## Action item:
Go to the line holding "ServiceStarmode(Automatic, manual, Disabled)" in the entries below and write out exactly every line down to and including the line holding "리소스를 따로 보유할".

## Records for processing:
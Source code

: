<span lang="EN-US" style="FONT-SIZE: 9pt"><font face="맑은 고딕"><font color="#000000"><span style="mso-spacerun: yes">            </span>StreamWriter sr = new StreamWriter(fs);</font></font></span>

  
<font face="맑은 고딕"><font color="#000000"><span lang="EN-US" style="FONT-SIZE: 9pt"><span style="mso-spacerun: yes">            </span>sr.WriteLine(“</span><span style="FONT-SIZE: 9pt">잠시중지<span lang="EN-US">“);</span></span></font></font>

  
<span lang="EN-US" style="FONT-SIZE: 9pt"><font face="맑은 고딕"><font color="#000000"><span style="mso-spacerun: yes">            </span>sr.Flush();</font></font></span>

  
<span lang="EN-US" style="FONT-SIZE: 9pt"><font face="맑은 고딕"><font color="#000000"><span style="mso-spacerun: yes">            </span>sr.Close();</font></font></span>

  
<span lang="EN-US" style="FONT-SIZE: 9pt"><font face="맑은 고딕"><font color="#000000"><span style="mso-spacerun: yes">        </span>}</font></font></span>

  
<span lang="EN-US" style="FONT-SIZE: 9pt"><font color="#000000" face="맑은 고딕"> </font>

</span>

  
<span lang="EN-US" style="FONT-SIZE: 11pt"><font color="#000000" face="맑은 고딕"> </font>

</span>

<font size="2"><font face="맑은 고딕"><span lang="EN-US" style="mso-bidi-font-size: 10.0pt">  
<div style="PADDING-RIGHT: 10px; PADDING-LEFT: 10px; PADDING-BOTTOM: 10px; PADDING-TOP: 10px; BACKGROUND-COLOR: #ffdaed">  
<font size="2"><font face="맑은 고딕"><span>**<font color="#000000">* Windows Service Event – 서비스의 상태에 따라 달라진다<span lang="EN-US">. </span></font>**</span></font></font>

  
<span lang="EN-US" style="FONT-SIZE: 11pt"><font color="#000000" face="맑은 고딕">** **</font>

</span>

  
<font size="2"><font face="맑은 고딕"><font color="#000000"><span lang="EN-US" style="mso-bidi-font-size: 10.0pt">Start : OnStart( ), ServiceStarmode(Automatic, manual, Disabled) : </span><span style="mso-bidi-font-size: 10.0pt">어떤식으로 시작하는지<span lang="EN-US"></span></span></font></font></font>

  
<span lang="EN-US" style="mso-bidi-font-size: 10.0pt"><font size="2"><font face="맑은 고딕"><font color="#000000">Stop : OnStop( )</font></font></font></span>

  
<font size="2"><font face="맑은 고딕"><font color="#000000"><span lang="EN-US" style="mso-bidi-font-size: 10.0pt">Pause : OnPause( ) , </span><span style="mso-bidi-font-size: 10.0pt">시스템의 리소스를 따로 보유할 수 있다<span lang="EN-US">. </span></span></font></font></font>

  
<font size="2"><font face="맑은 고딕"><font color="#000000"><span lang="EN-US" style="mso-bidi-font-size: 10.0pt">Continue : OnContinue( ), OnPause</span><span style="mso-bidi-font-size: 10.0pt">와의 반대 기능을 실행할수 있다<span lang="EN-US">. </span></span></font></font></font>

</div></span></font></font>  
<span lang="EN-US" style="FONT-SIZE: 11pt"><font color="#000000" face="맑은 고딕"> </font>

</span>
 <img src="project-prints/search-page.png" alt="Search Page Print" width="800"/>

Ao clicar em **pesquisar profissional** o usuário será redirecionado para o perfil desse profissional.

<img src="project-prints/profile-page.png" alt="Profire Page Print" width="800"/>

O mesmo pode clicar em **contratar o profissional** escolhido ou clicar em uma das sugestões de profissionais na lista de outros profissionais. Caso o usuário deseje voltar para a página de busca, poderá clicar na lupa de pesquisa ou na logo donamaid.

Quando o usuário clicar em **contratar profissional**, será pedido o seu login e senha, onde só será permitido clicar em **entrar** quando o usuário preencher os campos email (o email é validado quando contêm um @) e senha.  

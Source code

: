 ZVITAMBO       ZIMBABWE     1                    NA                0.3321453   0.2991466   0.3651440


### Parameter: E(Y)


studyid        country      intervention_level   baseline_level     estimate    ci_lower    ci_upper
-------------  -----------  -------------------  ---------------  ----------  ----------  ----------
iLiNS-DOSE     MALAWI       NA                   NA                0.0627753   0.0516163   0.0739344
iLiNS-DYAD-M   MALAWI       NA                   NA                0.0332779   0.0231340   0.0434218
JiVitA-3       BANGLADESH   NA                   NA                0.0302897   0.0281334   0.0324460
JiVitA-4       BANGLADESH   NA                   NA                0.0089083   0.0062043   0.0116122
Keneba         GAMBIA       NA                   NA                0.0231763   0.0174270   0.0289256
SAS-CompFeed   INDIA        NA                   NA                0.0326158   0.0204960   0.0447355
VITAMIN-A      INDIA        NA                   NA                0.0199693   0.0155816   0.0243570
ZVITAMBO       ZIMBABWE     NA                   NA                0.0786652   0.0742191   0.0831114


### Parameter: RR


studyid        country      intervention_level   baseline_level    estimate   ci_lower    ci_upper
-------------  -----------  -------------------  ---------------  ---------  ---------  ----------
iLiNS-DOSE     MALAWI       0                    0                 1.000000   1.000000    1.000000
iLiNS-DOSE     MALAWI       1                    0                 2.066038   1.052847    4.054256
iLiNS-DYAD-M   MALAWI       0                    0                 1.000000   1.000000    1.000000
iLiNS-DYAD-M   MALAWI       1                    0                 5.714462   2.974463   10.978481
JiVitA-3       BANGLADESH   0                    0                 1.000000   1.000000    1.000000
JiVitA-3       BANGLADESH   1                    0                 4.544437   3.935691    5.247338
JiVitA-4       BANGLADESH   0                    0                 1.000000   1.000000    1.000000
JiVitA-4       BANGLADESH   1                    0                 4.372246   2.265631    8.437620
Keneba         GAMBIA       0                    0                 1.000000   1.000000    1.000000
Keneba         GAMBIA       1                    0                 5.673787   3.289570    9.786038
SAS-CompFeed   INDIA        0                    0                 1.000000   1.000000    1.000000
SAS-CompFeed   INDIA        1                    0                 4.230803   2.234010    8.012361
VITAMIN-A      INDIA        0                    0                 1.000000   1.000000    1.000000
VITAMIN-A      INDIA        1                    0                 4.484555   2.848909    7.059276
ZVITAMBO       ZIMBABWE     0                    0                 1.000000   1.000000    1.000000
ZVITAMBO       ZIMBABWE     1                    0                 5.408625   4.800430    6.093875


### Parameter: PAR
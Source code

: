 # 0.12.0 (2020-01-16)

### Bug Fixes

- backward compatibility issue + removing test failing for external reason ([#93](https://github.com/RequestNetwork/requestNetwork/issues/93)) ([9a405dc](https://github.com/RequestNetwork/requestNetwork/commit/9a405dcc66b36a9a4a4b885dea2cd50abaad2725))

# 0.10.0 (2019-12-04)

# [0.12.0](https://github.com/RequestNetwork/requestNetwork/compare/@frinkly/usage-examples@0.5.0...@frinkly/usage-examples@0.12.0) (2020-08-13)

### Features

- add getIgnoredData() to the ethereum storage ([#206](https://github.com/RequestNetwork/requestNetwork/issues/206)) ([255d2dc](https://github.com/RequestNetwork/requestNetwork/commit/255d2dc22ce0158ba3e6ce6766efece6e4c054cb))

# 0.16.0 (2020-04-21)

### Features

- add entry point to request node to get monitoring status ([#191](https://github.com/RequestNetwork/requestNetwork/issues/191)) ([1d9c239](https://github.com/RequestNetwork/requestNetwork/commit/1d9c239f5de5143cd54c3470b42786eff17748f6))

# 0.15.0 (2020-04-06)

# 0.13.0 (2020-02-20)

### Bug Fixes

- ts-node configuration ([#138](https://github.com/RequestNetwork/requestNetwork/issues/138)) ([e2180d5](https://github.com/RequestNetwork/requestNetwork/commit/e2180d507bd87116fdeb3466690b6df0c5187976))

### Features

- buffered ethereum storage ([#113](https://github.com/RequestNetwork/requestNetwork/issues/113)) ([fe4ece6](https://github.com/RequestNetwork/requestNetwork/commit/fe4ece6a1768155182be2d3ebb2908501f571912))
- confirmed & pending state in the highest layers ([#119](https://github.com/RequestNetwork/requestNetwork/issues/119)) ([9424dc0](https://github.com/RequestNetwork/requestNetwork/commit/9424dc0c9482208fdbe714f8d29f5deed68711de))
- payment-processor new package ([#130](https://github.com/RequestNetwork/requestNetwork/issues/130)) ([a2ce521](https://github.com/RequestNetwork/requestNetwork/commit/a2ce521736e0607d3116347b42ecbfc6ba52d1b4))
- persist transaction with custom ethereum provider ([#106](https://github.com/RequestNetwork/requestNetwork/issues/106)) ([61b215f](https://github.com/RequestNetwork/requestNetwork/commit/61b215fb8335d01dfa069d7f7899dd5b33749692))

## Result of the exercise:
<font size="2"><font face="맑은 고딕"><font color="#000000"><span lang="EN-US" style="mso-bidi-font-size: 10.0pt">Start : OnStart( ), ServiceStarmode(Automatic, manual, Disabled) : </span><span style="mso-bidi-font-size: 10.0pt">어떤식으로 시작하는지<span lang="EN-US"></span></span></font></font></font>

  
<span lang="EN-US" style="mso-bidi-font-size: 10.0pt"><font size="2"><font face="맑은 고딕"><font color="#000000">Stop : OnStop( )</font></font></font></span>

  
<font size="2"><font face="맑은 고딕"><font color="#000000"><span lang="EN-US" style="mso-bidi-font-size: 10.0pt">Pause : OnPause( ) , </span><span style="mso-bidi-font-size: 10.0pt">시스템의 리소스를 따로 보유할 수 있다<span lang="EN-US">. </span></span></font></font></font>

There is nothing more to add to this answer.